Dick e Ingrid, due giovani giramondo senza fissa dimora, contrabbandano materiale pornografico in Italia per pagarsi le vacanze. Vivendo di espedienti e passando da un diversivo all’altro a bordo di una spider, i due s’introducono poi nella villa di Barbara poiché rimasti a secco di benzina. La donna, un’americana in ansiosa attesa del marito di stanza alla base NATO di Livorno, li sorprende nell’atto di rubare il carburante, ma si mostra accogliente e gentile… [sinossi]

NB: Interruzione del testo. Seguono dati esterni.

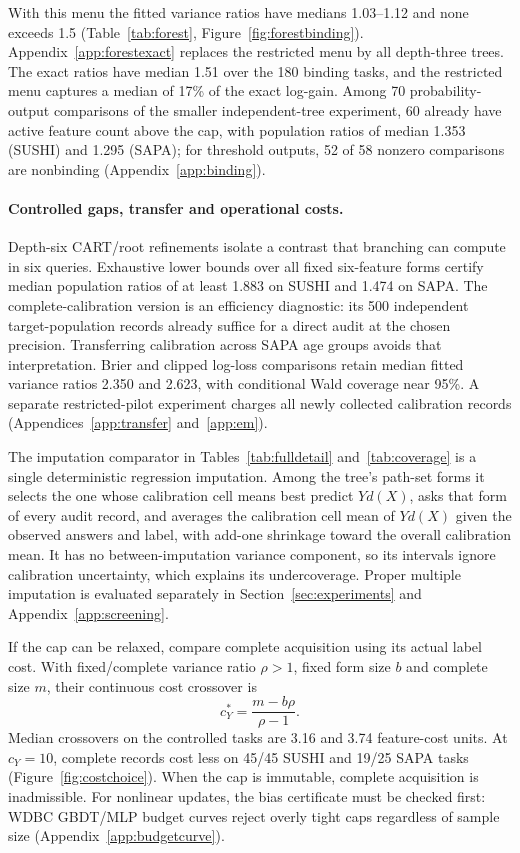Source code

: 

With this menu the fitted variance ratios have medians 1.03--1.12 and none exceeds 1.5 (Table~\ref{tab:forest}, Figure~\ref{fig:forestbinding}). Appendix~\ref{app:forestexact} replaces the restricted menu by all depth-three trees. The exact ratios have median 1.51 over the 180 binding tasks, and the restricted menu captures a median of 17\% of the exact log-gain. Among 70 probability-output comparisons of the smaller independent-tree experiment, 60 already have active feature count above the cap, with population ratios of median 1.353 (SUSHI) and 1.295 (SAPA); for threshold outputs, 52 of 58 nonzero comparisons are nonbinding (Appendix~\ref{app:binding}).

\paragraph{Controlled gaps, transfer and operational costs.}
Depth-six CART/root refinements isolate a contrast that branching can compute in six queries. Exhaustive lower bounds over all fixed six-feature forms certify median population ratios of at least 1.883 on SUSHI and 1.474 on SAPA. The complete-calibration version is an efficiency diagnostic: its 500 independent target-population records already suffice for a direct audit at the chosen precision. Transferring calibration across SAPA age groups avoids that interpretation. Brier and clipped log-loss comparisons retain median fitted variance ratios 2.350 and 2.623, with conditional Wald coverage near 95\%. A separate restricted-pilot experiment charges all newly collected calibration records (Appendices~\ref{app:transfer} and~\ref{app:em}).

The imputation comparator in Tables~\ref{tab:fulldetail} and~\ref{tab:coverage} is a single deterministic regression imputation. Among the tree's path-set forms it selects the one whose calibration cell means best predict $Yd(X)$, asks that form of every audit record, and averages the calibration cell mean of $Yd(X)$ given the observed answers and label, with add-one shrinkage toward the overall calibration mean. It has no between-imputation variance component, so its intervals ignore calibration uncertainty, which explains its undercoverage. Proper multiple imputation is evaluated separately in Section~\ref{sec:experiments} and Appendix~\ref{app:screening}.

If the cap can be relaxed, compare complete acquisition using its actual label cost. With fixed/complete variance ratio $\rho>1$, fixed form size $b$ and complete size $m$, their continuous cost crossover is
\begin{equation}
 c_Y^*=\frac{m-b\rho}{\rho-1}.\label{eq:costcross}
\end{equation}
Median crossovers on the controlled tasks are 3.16 and 3.74 feature-cost units. At $c_Y=10$, complete records cost less on 45/45 SUSHI and 19/25 SAPA tasks (Figure~\ref{fig:costchoice}). When the cap is immutable, complete acquisition is inadmissible. For nonlinear updates, the bias certificate must be checked first: WDBC GBDT/MLP budget curves reject overly tight caps regardless of sample size (Appendix~\ref{app:budgetcurve}).

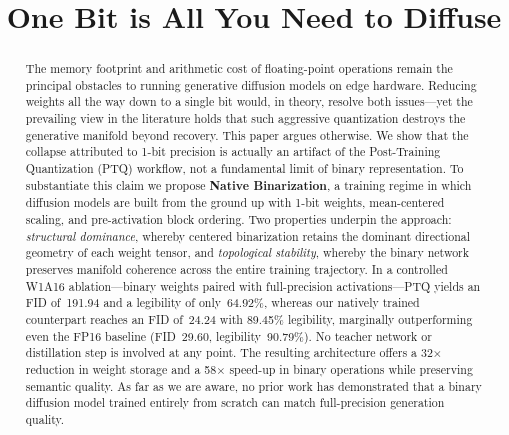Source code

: \documentclass[twocolumn, journal]{IEEEtran}
\begin{document}
\title{One Bit is All You Need to Diffuse}

\author{
\and
{}
\and
{}
\and 
{}
\and
{}
}

\maketitle

\begin{abstract}
The memory footprint and arithmetic cost of floating-point operations remain the
principal obstacles to running generative diffusion models on edge hardware. Reducing
weights all the way down to a single bit would, in theory, resolve both issues---yet
the prevailing view in the literature holds that such aggressive quantization destroys
the generative manifold beyond recovery. This paper argues otherwise. We show that the
collapse attributed to 1-bit precision is actually an artifact of the
Post-Training Quantization (PTQ) workflow, not a fundamental limit of binary
representation. To substantiate this claim we propose \textbf{Native Binarization}, a
training regime in which diffusion models are built from the ground up with 1-bit
weights, mean-centered scaling, and pre-activation block ordering. Two properties
underpin the approach: \emph{structural dominance}, whereby centered binarization
retains the dominant directional geometry of each weight tensor, and
\emph{topological stability}, whereby the binary network preserves manifold coherence
across the entire training trajectory. In a controlled W1A16 ablation---binary weights
paired with full-precision activations---PTQ yields an FID of~191.94 and a legibility
of only~64.92\%, whereas our natively trained counterpart reaches an FID of~24.24 with
89.45\% legibility, marginally outperforming even the FP16 baseline (FID~29.60,
legibility~90.79\%). No teacher network or distillation step is involved at any point.
The resulting architecture offers a 32$\times$ reduction in weight storage and a
58$\times$ speed-up in binary operations while preserving semantic quality. As far as
we are aware, no prior work has demonstrated that a binary diffusion model trained
entirely from scratch can match full-precision generation quality.
\end{abstract}
\end{document}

Chissà qual è il posto ideale per uccidere… Viene da chiederselo più volte durante la visione del film di Umberto Lenzi. Collocandosi nella sagra del titolo pretestuoso che ha caratterizzato tanto cinema italiano di genere tra anni Sessanta e Settanta, alla fine Un posto ideale per uccidere opta per un titolo anodino e non troppo connotativo, confermandosi tutto sommato in linea con lo spirito di un film né carne né pesce. Lo stesso Umberto Lenzi non ama particolarmente questa sua opera, e in varie occasioni ne ha denunciato il carattere “negoziale”, un film frutto di un compromesso scaturito da un multiforme braccio di ferro col produttore Carlo Ponti.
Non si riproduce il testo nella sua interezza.